══ Record set
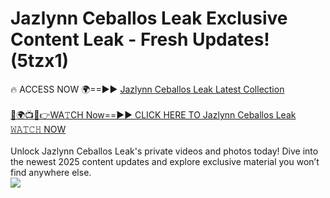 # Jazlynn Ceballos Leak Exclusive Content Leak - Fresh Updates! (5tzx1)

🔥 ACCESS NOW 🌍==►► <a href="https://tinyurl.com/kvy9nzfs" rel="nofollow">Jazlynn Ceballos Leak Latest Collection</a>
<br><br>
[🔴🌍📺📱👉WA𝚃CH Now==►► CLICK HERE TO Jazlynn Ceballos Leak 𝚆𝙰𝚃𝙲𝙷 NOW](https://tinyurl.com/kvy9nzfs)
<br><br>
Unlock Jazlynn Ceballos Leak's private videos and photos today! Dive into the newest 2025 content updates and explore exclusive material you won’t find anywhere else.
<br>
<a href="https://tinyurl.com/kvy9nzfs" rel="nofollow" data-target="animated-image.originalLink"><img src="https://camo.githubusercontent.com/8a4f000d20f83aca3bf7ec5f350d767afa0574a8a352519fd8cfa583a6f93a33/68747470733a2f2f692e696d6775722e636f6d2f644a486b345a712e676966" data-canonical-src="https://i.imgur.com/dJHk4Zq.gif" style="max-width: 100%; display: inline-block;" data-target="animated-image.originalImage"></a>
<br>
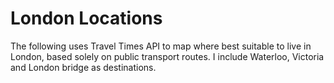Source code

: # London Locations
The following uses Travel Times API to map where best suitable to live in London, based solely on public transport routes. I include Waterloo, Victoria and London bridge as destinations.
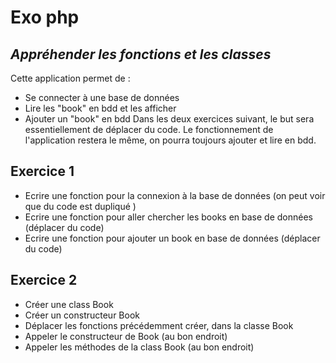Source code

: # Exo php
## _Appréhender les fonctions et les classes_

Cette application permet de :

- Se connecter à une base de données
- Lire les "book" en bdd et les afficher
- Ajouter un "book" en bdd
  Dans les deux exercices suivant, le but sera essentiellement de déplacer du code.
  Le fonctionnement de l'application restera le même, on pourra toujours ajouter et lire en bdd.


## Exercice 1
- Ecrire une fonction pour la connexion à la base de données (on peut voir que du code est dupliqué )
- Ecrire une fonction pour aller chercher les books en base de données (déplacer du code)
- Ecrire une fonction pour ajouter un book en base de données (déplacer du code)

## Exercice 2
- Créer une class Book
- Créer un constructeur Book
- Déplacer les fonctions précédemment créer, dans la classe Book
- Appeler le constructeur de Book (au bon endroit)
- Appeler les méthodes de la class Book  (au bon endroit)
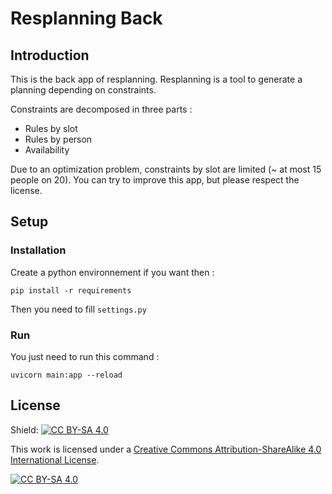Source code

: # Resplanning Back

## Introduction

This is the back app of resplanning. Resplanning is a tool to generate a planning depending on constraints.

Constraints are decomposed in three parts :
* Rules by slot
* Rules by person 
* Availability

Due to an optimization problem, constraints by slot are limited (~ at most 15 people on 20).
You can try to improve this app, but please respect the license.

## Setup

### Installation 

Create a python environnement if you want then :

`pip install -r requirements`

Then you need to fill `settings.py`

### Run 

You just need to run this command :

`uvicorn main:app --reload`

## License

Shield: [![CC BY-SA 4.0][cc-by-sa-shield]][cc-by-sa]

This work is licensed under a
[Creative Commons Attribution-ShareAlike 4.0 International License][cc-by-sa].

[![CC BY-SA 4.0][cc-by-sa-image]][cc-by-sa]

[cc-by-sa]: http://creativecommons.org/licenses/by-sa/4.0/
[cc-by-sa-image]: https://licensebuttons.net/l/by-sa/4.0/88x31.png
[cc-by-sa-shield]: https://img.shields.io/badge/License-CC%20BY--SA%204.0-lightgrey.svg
════
- _What to do_: What lines of the data contain the string "Ecrire"? List them.

- _Your solution_:
- Ecrire une fonction pour la connexion à la base de données (on peut voir que du code est dupliqué )
- Ecrire une fonction pour aller chercher les books en base de données (déplacer du code)
- Ecrire une fonction pour ajouter un book en base de données (déplacer du code)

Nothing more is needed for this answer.